En ces temps néolibéral, je voudrais m'asseoir
S'asseoir un instant au bord de la création, juste s'asseoir, le dos au néant et contempler la création dans ce qu'elle a de plus vertigineux, de plus merveilleux, de plus… de plus quoi ? Où est le mot qui pourrait exprimer cet émerveillement absolu, en même temps que ce sentiment de vertige, de dépassement.
S'asseoir un instant au bord de la création qui ne cesse jamais de se poursuivre, tissant son drap de velours et d'or et de matériaux encore plus précieux, plus merveilleux.
Par deux fois, j'ai eu l'occasion de contempler le grand canyon aux états unis. La première fois par la rive sud, en venant de Los Angeles et la deuxième fois par la rive nord en venant se Sans Francisco.
La première fois je vis un endroit splendide, super bien aménagé où prendre plein de belle photo et se constituer des souvenirs à offrir en famille, et de se donner à voir comme un touriste éclairé qui ne va pas en club méditerranée.
La seconde fois, après une route sauvage, tournante, mal entretenue, nous sommes arrivés sur un lieu encore très sauvage. Je me suis approché du bord pour voir, et là, j'ai ressenti un vertige que je n'avais jamais ressenti. Un vertige mêlant le corps, la psyché et l'esprit. Un vertige qui m'a cloué sur place. La hauteur abyssale, les couches et les couches de sédiment nous donnant à voir 4 000 000 d'année, d'une beauté a nous figer. J'étais dépassé, submergé par quelque chose de plus grand que moi et en même temps d'un merveilleux sans pareil. Il a fallu que je me mette à genoux pour pouvoir continuer à contempler. Alors j'ai compris à cette échelle microscopique ce qu'était la « crainte » de Dieu.
S'asseoir un instant au bord de la création, juste s'asseoir, le dos au néant et contempler la création dans ce qu'elle a de plus vertigineux, de plus merveilleux.
Pourquoi cette introduction ?
Parce que j'ai lu
le Très-Bas de
Christian Bobin en ces temps ou tout semble arrêté, pour repartir dans un autre mouvement inattendu. Quand je lis, le met dans la marge, les phrases que j'aimerais citer, que j'aimerais avoir été capable d'écrire, et là, c'est tout le livre qui serait une gigantesque citation.
Mon épouse l'a lu d'une seule traite de 3h00 du matin à 6h30 par une nuit d'insomnie. Et elle ma offert l'urgence de le lire.
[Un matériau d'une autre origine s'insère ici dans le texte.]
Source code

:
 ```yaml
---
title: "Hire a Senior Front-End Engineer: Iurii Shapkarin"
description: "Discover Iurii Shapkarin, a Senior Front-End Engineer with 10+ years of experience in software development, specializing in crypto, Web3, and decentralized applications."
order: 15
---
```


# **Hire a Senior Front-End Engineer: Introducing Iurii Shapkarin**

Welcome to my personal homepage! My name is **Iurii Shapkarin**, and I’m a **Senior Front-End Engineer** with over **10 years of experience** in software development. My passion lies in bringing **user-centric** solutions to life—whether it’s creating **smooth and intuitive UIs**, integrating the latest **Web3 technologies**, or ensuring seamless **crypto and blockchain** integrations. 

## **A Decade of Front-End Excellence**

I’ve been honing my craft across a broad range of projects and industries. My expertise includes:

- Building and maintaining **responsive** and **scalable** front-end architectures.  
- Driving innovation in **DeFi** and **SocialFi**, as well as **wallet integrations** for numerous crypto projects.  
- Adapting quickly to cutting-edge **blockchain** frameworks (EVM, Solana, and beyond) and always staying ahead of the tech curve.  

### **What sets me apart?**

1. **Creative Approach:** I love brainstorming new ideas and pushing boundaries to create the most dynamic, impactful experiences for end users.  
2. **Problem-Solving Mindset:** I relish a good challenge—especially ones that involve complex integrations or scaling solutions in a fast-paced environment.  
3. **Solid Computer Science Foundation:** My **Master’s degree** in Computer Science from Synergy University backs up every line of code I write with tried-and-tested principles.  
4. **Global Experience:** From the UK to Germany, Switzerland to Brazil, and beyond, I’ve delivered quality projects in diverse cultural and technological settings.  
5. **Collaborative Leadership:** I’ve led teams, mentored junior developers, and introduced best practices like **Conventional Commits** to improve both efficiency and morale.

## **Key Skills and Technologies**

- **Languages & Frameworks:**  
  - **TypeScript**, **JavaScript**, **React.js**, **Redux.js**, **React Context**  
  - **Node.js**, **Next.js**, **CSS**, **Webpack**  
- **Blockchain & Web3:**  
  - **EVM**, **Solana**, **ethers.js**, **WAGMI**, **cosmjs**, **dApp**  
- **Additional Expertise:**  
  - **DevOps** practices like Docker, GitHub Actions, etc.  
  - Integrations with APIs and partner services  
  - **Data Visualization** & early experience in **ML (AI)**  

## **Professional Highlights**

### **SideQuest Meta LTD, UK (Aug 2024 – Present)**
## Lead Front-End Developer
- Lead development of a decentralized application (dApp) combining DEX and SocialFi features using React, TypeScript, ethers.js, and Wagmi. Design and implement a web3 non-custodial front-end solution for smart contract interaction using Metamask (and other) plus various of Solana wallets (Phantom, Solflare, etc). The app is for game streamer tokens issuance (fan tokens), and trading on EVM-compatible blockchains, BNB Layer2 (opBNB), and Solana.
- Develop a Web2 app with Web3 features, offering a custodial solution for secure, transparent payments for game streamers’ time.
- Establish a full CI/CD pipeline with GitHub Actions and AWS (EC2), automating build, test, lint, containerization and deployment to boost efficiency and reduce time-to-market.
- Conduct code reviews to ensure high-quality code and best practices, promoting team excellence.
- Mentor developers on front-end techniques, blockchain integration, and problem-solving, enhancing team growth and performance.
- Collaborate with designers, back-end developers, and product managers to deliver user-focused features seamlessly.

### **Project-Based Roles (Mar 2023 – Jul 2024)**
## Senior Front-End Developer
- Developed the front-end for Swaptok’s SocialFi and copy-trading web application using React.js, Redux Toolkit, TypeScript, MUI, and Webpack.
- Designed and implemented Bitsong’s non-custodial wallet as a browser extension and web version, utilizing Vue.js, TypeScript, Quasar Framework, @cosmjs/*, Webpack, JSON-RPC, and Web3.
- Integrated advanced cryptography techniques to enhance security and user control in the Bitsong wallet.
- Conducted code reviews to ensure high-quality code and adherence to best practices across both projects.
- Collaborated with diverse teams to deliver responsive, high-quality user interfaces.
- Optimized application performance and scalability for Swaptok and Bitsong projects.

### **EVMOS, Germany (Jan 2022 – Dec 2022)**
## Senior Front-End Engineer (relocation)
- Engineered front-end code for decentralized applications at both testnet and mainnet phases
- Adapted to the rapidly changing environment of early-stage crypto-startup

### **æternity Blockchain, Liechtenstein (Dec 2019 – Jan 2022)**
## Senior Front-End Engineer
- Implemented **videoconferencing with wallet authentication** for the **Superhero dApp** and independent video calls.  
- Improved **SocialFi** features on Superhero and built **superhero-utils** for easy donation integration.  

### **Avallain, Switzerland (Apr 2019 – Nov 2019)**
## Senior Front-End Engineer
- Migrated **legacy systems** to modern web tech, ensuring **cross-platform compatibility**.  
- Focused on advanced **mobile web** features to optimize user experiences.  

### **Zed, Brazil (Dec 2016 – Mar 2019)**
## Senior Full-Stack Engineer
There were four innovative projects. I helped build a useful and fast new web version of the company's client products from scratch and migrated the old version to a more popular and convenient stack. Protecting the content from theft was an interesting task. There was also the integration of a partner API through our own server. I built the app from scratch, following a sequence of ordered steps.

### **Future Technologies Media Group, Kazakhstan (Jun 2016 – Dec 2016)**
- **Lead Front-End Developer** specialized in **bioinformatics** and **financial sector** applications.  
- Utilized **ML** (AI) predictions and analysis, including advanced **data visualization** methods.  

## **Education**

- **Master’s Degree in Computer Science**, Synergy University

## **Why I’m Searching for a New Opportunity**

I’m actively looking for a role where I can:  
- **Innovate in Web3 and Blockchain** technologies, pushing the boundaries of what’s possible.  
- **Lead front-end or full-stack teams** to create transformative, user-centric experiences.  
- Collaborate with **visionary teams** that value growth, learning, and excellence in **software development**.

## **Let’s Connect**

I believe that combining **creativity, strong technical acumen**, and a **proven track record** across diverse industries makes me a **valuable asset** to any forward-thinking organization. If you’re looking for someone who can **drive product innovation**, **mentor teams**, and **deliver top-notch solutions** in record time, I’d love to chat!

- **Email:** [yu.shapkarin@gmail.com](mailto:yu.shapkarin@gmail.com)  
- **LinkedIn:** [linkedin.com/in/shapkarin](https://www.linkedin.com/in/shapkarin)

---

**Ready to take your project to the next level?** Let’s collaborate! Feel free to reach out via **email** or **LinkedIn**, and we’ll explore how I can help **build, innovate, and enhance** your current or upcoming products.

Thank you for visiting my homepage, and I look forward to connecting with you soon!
J'ai choisi de le cheminer comme on voyage sur un sentier où il nous faudra garder suffisamment de souffle pour parvenir au sommet.
Ce livre possède, non pas le mot de l'émerveillement, mais les mots créant la parabole de ce qu'est la crainte de Dieu, crainte qui n'est ni peur, ni frayeur, ni angoisse, mais qui est émerveillement devant la création, la vie de Saint François d'Assise.
Je me suis finalement, un instant assis au bord de la création avec le néant dans le dos, et avec lui toute mes peurs, pour ne contempler que la création. La litanie de la peur des Bene Gesserit de Dune, faisant passer la peur derrière soi.
"C'est à cette instant-là que vous aviez compris devant quoi vous étiez. C'est en voyant cette joie d'un chien galeux que vous aviez su être devant ce qu'on appelle une image sainte."